Just if eve you wonde eading my posts… I have a defective key on my keyboad (9 yea old thinkpad, you know…), and this outputs vey funny texts since it woks only about twice out of thee. I sometimes eead my texts and find it both funny and unneving…
No! I haven’t seen anything funny about your posts, though I may now look more intently and it seems totaly possible to type a half decent sentence without having to use the key you seem to have issues with.
I’m beginning to see how missing just a single alphabetical instance can both be challenging and enightening.
Hope you will still be typing on that old machine as the moons wax and wain whilst the seasons come and go until the sun falls out of the sky.

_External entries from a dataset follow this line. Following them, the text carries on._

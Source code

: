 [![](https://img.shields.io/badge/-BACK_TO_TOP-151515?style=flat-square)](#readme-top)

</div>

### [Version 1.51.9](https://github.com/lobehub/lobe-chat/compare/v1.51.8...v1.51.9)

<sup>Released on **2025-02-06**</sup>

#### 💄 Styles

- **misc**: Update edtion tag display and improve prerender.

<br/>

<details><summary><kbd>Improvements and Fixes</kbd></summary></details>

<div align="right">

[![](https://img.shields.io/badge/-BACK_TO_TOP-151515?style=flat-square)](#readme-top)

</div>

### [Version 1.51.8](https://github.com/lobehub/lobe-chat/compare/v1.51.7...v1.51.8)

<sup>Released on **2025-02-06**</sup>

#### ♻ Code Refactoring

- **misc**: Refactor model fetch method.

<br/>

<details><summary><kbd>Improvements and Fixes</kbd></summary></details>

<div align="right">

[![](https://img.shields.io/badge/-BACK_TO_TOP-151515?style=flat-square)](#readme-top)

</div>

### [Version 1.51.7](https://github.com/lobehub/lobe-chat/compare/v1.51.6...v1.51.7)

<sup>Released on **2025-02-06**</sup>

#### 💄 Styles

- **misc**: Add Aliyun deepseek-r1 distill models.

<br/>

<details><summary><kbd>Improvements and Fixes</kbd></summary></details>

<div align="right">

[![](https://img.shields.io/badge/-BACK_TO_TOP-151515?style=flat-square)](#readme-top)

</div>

Then you might want to have a look at the french book “La disparition” (the vanishing) written by Georges Perec, a 300 pages book written without the letter e, and the following, “Les revenantes” (the revenants), written with words all containing the letter e
(congrats for writing your post without using it btw.)
I’m installing a FP4 and I’m wondering if anyone could help me to understand the following: Schalten du ein, wenn Sie lieber freischalten möchten, ohne das Telefon aufzuwachen…
Power you on, if you’d rather unlock waking up without the phone…
(The first part is using completely wrong grammar, the middle part is fine, in the last part it’s not the phone that’s supposed to wake up, else it would be “aufzuwecken”.
Automatic translators just have to love German, both DeepL and Google get the last part wrong … although DeepL is able to get the last part for itself right without the context … interesting.)
Just thought I’d share with you this very rare glimpse of 19th Century computing.
Painted in 1879 by Edgar Degas, Edmond Duranty Working at his Computer is a remarkable and very forward-looking work. Of course the only part of the computer that’s shown, is the mouse pad …
You can see the original work in the Burrell Collection, Glasgow, Scotland.
It’s no wonder that only the mousepad is shown: Edgar Degas and Edmond Duranty were having a video conference and Edgar Degas simply took a screenshot.